======== DATASET EXCERPTS

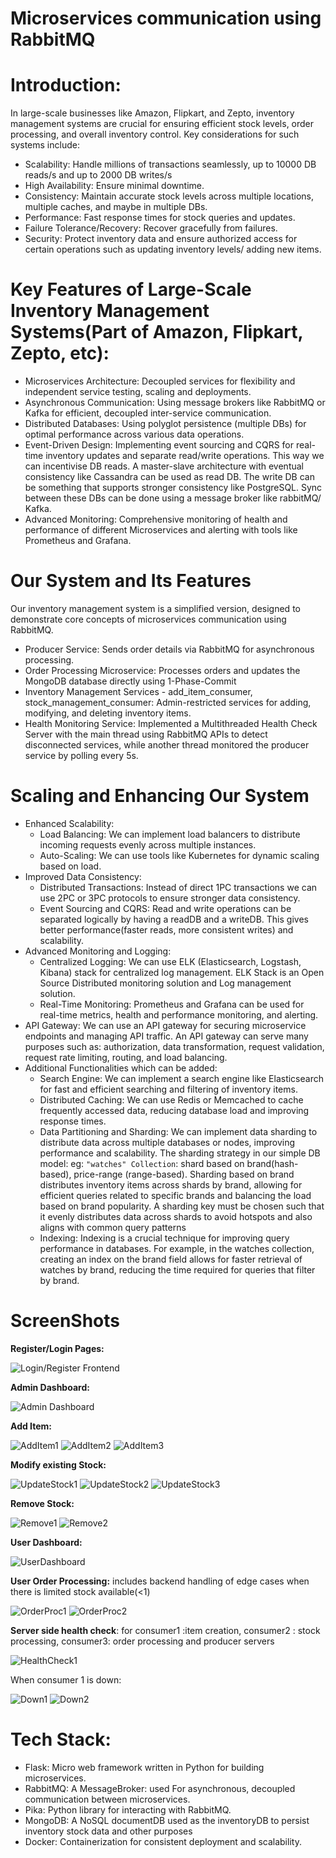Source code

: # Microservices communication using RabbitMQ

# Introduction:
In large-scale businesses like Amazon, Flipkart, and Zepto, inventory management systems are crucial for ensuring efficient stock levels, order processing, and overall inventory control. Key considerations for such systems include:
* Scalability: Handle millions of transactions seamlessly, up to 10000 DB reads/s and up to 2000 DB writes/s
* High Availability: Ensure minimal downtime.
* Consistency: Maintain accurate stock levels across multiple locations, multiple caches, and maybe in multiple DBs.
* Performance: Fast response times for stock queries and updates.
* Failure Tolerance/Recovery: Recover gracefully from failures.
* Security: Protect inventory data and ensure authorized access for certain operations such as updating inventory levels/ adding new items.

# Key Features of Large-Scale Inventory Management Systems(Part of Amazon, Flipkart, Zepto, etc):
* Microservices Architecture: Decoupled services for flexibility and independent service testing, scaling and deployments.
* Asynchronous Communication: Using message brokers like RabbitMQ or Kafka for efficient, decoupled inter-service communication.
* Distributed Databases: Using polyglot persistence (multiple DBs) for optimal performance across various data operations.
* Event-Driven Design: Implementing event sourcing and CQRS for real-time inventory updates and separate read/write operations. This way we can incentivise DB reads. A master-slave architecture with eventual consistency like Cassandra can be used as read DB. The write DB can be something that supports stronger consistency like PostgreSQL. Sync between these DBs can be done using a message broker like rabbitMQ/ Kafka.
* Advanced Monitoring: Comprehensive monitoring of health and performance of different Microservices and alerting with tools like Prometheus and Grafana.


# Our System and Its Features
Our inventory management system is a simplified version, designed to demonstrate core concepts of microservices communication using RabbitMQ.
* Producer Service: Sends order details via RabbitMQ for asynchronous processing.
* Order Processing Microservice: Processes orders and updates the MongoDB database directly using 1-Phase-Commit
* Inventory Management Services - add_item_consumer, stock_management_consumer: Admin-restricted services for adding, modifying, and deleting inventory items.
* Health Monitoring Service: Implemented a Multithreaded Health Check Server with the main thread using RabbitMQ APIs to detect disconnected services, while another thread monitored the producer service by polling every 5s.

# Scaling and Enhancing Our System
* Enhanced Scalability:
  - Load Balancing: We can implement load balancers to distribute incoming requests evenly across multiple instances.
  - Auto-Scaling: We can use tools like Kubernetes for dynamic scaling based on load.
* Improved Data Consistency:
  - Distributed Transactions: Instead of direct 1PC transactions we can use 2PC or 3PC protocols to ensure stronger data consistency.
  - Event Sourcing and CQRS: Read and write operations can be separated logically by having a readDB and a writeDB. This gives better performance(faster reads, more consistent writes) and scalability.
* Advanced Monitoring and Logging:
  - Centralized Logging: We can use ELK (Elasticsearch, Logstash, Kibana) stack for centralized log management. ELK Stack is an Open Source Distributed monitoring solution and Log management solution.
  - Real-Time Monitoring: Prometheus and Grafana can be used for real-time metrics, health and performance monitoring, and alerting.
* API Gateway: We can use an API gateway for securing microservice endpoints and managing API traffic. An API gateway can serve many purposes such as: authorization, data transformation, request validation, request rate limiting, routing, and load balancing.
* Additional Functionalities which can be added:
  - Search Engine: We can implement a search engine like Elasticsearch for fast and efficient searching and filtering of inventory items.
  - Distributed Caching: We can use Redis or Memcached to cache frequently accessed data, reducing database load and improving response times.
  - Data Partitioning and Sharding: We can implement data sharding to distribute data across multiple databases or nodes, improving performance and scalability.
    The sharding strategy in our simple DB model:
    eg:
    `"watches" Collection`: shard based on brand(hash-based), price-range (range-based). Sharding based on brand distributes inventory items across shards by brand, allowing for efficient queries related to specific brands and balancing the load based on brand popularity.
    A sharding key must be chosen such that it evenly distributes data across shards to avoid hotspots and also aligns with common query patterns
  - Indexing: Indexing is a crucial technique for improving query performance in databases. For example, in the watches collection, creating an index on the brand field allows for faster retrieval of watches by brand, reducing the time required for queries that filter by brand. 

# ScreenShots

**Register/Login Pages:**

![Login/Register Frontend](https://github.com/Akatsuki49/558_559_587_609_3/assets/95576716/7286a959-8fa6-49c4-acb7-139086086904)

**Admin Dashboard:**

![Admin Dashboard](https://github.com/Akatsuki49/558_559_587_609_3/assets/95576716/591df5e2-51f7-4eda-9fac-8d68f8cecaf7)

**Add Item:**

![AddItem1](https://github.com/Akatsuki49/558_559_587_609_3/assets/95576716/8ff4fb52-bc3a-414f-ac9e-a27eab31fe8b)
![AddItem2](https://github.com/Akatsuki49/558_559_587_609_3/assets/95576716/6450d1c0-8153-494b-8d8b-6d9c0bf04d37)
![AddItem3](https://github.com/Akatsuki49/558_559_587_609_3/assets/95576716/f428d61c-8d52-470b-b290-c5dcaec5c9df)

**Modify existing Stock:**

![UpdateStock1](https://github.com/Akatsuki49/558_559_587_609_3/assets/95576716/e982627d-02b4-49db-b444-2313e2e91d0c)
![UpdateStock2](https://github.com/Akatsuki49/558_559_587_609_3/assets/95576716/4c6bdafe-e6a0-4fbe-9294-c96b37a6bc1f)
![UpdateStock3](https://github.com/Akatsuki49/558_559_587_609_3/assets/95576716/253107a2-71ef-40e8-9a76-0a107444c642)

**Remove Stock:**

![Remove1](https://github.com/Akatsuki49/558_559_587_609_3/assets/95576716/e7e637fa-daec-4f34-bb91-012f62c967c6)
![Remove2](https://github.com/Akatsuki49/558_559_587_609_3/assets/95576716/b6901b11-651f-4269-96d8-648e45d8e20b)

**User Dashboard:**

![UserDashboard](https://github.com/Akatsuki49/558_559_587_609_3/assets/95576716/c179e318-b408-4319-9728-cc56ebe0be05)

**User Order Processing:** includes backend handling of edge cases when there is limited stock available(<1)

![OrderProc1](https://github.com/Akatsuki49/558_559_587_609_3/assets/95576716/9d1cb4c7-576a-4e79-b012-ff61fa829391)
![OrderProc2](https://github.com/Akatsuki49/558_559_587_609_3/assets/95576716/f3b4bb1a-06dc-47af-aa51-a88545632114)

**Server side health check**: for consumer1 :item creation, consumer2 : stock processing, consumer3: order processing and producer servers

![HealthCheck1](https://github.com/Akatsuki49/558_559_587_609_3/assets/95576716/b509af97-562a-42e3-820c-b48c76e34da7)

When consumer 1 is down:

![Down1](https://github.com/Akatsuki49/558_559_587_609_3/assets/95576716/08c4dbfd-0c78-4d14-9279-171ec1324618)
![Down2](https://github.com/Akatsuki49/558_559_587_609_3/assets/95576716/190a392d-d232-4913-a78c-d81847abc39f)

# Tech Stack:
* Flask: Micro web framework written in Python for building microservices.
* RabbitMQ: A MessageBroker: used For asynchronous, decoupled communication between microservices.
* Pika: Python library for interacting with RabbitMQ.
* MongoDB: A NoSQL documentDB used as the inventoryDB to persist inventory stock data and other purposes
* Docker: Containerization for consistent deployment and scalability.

================
======== DATASET EXCERPTS

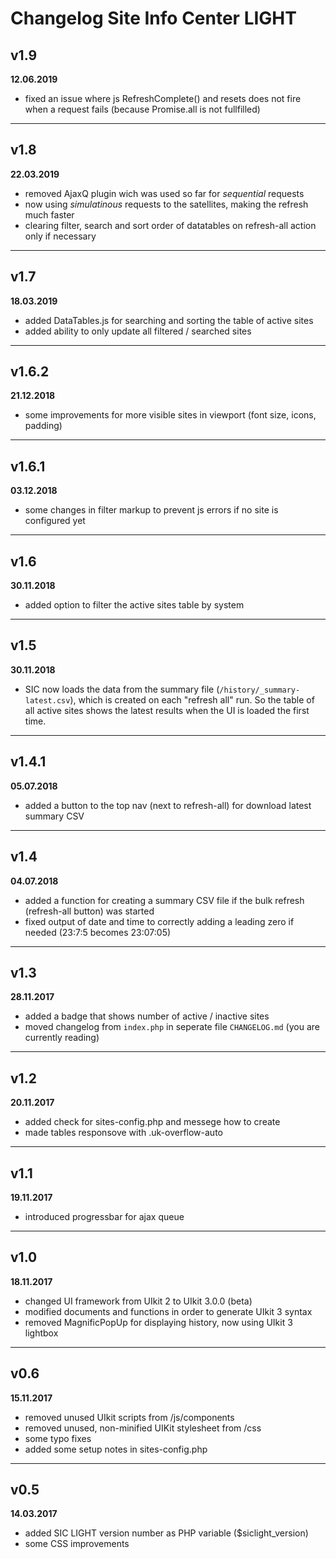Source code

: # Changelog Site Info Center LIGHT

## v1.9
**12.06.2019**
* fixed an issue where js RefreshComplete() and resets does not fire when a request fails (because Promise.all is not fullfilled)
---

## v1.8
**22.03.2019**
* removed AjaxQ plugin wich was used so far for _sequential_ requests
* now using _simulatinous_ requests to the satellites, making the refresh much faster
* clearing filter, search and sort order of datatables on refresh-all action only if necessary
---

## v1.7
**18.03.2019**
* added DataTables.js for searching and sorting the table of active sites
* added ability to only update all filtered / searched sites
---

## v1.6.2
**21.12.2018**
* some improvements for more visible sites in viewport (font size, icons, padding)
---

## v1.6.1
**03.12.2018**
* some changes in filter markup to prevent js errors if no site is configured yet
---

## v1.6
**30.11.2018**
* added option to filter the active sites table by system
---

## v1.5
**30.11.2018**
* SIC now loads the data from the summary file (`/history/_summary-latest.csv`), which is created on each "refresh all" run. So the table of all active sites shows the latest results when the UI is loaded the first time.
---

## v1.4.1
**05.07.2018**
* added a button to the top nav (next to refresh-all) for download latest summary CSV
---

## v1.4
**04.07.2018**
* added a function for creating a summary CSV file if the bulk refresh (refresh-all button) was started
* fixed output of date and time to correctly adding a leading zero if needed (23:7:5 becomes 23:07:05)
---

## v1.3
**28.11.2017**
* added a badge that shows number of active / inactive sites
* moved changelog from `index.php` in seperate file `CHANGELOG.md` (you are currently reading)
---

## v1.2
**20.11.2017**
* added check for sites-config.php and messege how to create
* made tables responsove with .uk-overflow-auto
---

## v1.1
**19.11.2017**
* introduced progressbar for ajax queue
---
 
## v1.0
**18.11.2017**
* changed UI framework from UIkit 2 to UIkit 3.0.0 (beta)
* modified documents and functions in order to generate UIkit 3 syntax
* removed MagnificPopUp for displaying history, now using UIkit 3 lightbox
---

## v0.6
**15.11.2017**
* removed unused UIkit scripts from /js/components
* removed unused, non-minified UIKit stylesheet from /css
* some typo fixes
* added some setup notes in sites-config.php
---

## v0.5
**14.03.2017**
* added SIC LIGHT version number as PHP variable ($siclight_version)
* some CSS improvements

================

EXERCISE INSTRUCTIONS —
For the lines above, output exactly those from the line containing "Our inventory management" through the line containing "Advanced Monitoring and", and skip the others.

EXPECTED OUTPUT —
Our inventory management system is a simplified version, designed to demonstrate core concepts of microservices communication using RabbitMQ.
* Producer Service: Sends order details via RabbitMQ for asynchronous processing.
* Order Processing Microservice: Processes orders and updates the MongoDB database directly using 1-Phase-Commit
* Inventory Management Services - add_item_consumer, stock_management_consumer: Admin-restricted services for adding, modifying, and deleting inventory items.
* Health Monitoring Service: Implemented a Multithreaded Health Check Server with the main thread using RabbitMQ APIs to detect disconnected services, while another thread monitored the producer service by polling every 5s.

# Scaling and Enhancing Our System
* Enhanced Scalability:
  - Load Balancing: We can implement load balancers to distribute incoming requests evenly across multiple instances.
  - Auto-Scaling: We can use tools like Kubernetes for dynamic scaling based on load.
* Improved Data Consistency:
  - Distributed Transactions: Instead of direct 1PC transactions we can use 2PC or 3PC protocols to ensure stronger data consistency.
  - Event Sourcing and CQRS: Read and write operations can be separated logically by having a readDB and a writeDB. This gives better performance(faster reads, more consistent writes) and scalability.
* Advanced Monitoring and Logging:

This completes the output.